HTML5 goes beyond just the <video>, <audio> or the <canvas> tags. And there's more to it than just the big technical features, drag and drop, filesystem support. What makes it really useful are the little things.
For example, HTML5 context menus which enable a web app to request that the browser add one or more custom entries to the right-click menu.
However, as with many other HTML5 specifications, most browsers don't support custom context menus.
In fact, Mozilla is the only one to add support and this just happened in the recently launched Firefox 8. At this time, Firefox is the only browser to support the feature.
"One of these parts of the specs are context menus, or 'right click menus.' Using HTML5 and a menu element you can add new options to these without having to write a browser add-on," he said.
Since this is such a new feature, you're probably not going to encounter it on the web any time soon. But if you're running Firefox 8 or a newer version, you can check out the demo
page Mozilla has set up to see the functionality in action.
And, if you're a developer, Mozilla is also providing all of the code
necessary to create your own custom menus.
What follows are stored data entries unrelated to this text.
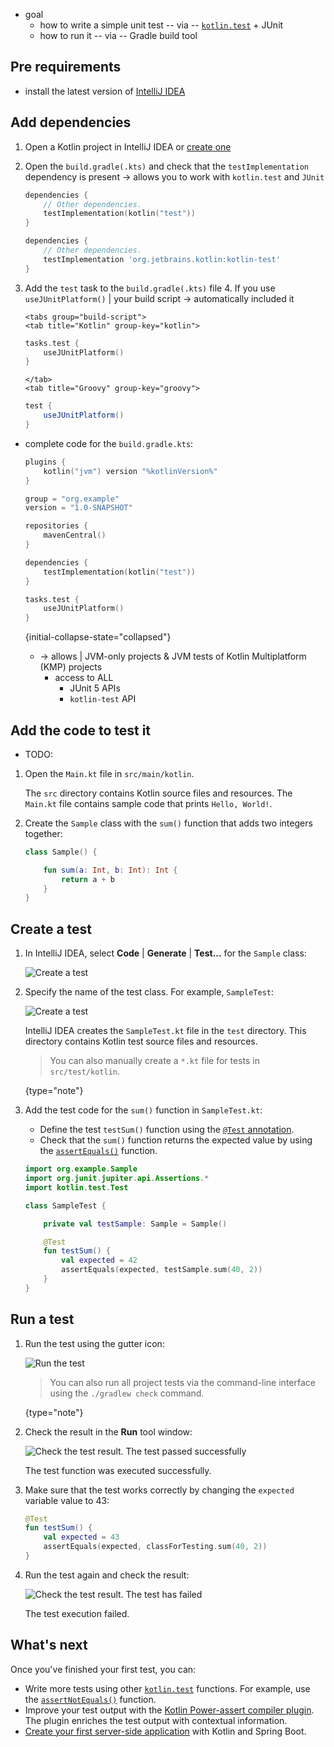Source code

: [//]: # (title: Test code using JUnit in JVM – tutorial)

* goal
  * how to write a simple unit test -- via -- [`kotlin.test`](https://kotlinlang.org/api/latest/kotlin.test/index.html) + JUnit
  * how to run it -- via -- Gradle build tool

## Pre requirements
* install the latest version of [IntelliJ IDEA](https://www.jetbrains.com/idea/download/index.html) 

## Add dependencies

1. Open a Kotlin project in IntelliJ IDEA or [create one](https://www.jetbrains.com/help/idea/create-your-first-kotlin-app.html#create-project)

2. Open the `build.gradle(.kts)` and check that the `testImplementation` dependency is present -> allows you to work with `kotlin.test` and `JUnit`

    <tabs group="build-script">
    <tab title="Kotlin" group-key="kotlin">

   ```kotlin
   dependencies {
       // Other dependencies.
       testImplementation(kotlin("test"))
   }
   ```

    </tab>
    <tab title="Groovy" group-key="groovy">

   ```groovy
   dependencies {
       // Other dependencies.
       testImplementation 'org.jetbrains.kotlin:kotlin-test'
   }
   ```

   </tab>
   </tabs>

3. Add the `test` task to the `build.gradle(.kts)` file
   4. If you use `useJUnitPlatform()` | your build script -> automatically included it

       <tabs group="build-script">
       <tab title="Kotlin" group-key="kotlin">

      ```kotlin
      tasks.test {
          useJUnitPlatform()
      }
      ```

       </tab>
       <tab title="Groovy" group-key="groovy">

      ```groovy
      test {
          useJUnitPlatform()
      }
      ```

      </tab>
      </tabs>
   
* complete code for the `build.gradle.kts`:

    ```kotlin
    plugins {
        kotlin("jvm") version "%kotlinVersion%"
    }
    
    group = "org.example"
    version = "1.0-SNAPSHOT"
    
    repositories {
        mavenCentral()
    }
    
    dependencies {
        testImplementation(kotlin("test"))
    }
    
    tasks.test {
        useJUnitPlatform()
    }
    ```
    {initial-collapse-state="collapsed"}

  * -> allows | JVM-only projects & JVM tests of Kotlin Multiplatform (KMP) projects 
    * access to ALL
      * JUnit 5 APIs
      * `kotlin-test` API

## Add the code to test it

* TODO:
1. Open the `Main.kt` file in `src/main/kotlin`.

   The `src` directory contains Kotlin source files and resources. 
   The `Main.kt` file contains sample code that prints `Hello, World!`.

2. Create the `Sample` class with the `sum()` function that adds two integers together:

   ```kotlin
   class Sample() {

       fun sum(a: Int, b: Int): Int {
           return a + b
       }
   }
   ```

## Create a test

1. In IntelliJ IDEA, select **Code** | **Generate** | **Test...** for the `Sample` class:

   ![Create a test](generate-test.png)

2. Specify the name of the test class. For example, `SampleTest`:

   ![Create a test](create-test.png)

   IntelliJ IDEA creates the `SampleTest.kt` file in the `test` directory.
   This directory contains Kotlin test source files and resources.

   > You can also manually create a `*.kt` file for tests in `src/test/kotlin`.
   >
   {type="note"}

3. Add the test code for the `sum()` function in `SampleTest.kt`:

   * Define the test `testSum()` function using the [`@Test` annotation](https://kotlinlang.org/api/latest/kotlin.test/kotlin.test/-test/index.html).
   * Check that the `sum()` function returns the expected value by using the [`assertEquals()`](https://kotlinlang.org/api/latest/kotlin.test/kotlin.test/assert-equals.html) function.

   ```kotlin
   import org.example.Sample
   import org.junit.jupiter.api.Assertions.*
   import kotlin.test.Test

   class SampleTest {

       private val testSample: Sample = Sample()

       @Test
       fun testSum() {
           val expected = 42
           assertEquals(expected, testSample.sum(40, 2))
       }
   }
   ```

## Run a test

1. Run the test using the gutter icon:

   ![Run the test](run-test.png)

   > You can also run all project tests via the command-line interface using the `./gradlew check` command.
   >
   {type="note"}

2. Check the result in the **Run** tool window:

   ![Check the test result. The test passed successfully](test-successful.png)

   The test function was executed successfully.

3. Make sure that the test works correctly by changing the `expected` variable value to 43:

   ```kotlin
   @Test
   fun testSum() {
       val expected = 43
       assertEquals(expected, classForTesting.sum(40, 2))
   }
   ```

4. Run the test again and check the result:

   ![Check the test result. The test has failed](test-failed.png)

   The test execution failed.

## What's next

Once you've finished your first test, you can:

* Write more tests using other [`kotlin.test`](https://kotlinlang.org/api/latest/kotlin.test/kotlin.test/) functions.
   For example, use the [`assertNotEquals()`](https://kotlinlang.org/api/latest/kotlin.test/kotlin.test/assert-not-equals.html) function.
* Improve your test output with the [Kotlin Power-assert compiler plugin](power-assert.md).
   The plugin enriches the test output with contextual information.
* [Create your first server-side application](jvm-get-started-spring-boot.md) with Kotlin and Spring Boot.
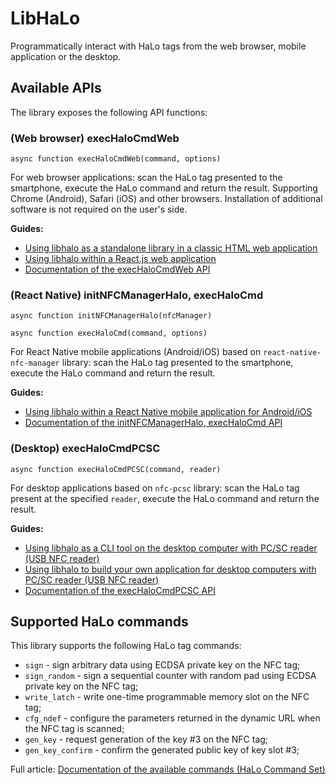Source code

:# LibHaLo

Programmatically interact with HaLo tags from the web browser, mobile application or the desktop.

## Available APIs

The library exposes the following API functions:

### (Web browser) execHaloCmdWeb
```
async function execHaloCmdWeb(command, options)
```

For web browser applications: scan the HaLo tag presented to the smartphone, execute the
HaLo command and return the result. Supporting Chrome (Android), Safari (iOS) and other browsers.
Installation of additional software is not required on the user's side.

**Guides:**
* [Using libhalo as a standalone library in a classic HTML web application](/docs/web-standalone.md)
* [Using libhalo within a React.js web application](/docs/web-reactjs.md)
* [Documentation of the execHaloCmdWeb API](/docs/api-web.md)

### (React Native) initNFCManagerHalo, execHaloCmd
```
async function initNFCManagerHalo(nfcManager)
```

```
async function execHaloCmd(command, options)
```

For React Native mobile applications (Android/iOS) based on `react-native-nfc-manager` library: scan the HaLo tag presented to the smartphone, execute the HaLo command and return the result.

**Guides:**
* [Using libhalo within a React Native mobile application for Android/iOS](/docs/mobile-react-native.md)
* [Documentation of the initNFCManagerHalo, execHaloCmd API](/docs/api-react-native.md)

### (Desktop) execHaloCmdPCSC
```
async function execHaloCmdPCSC(command, reader)
```

For desktop applications based on `nfc-pcsc` library: scan the HaLo tag present at the specified `reader`, execute the HaLo command and return the result.

**Guides:**
* [Using libhalo as a CLI tool on the desktop computer with PC/SC reader (USB NFC reader)](/docs/desktop-cli.md)
* [Using libhalo to build your own application for desktop computers with PC/SC reader (USB NFC reader)](/docs/desktop-api.md)
* [Documentation of the execHaloCmdPCSC API](/docs/api-pcsc.md)

## Supported HaLo commands

This library supports the following HaLo tag commands:

* `sign` - sign arbitrary data using ECDSA private key on the NFC tag;
* `sign_random` - sign a sequential counter with random pad using ECDSA private key on the NFC tag;
* `write_latch` - write one-time programmable memory slot on the NFC tag;
* `cfg_ndef` - configure the parameters returned in the dynamic URL when the NFC tag is scanned;
* `gen_key` - request generation of the key #3 on the NFC tag;
* `gen_key_confirm` - confirm the generated public key of key slot #3;

Full article: [Documentation of the available commands (HaLo Command Set)](/docs/halo-command-set.md)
Since this is a standard HTML feature, actually creating menu entries is quite simple.
As for why you'd want custom context menu entries, the possibilities are endless.
Just imagine all of the things you can do with a context menu in a desktop app and then remember how many times you right-clicked in a web app, like Grooveshark, expecting to see a context menu relevant to the item you selected. Of course, there's also the risk that the feature will be abused.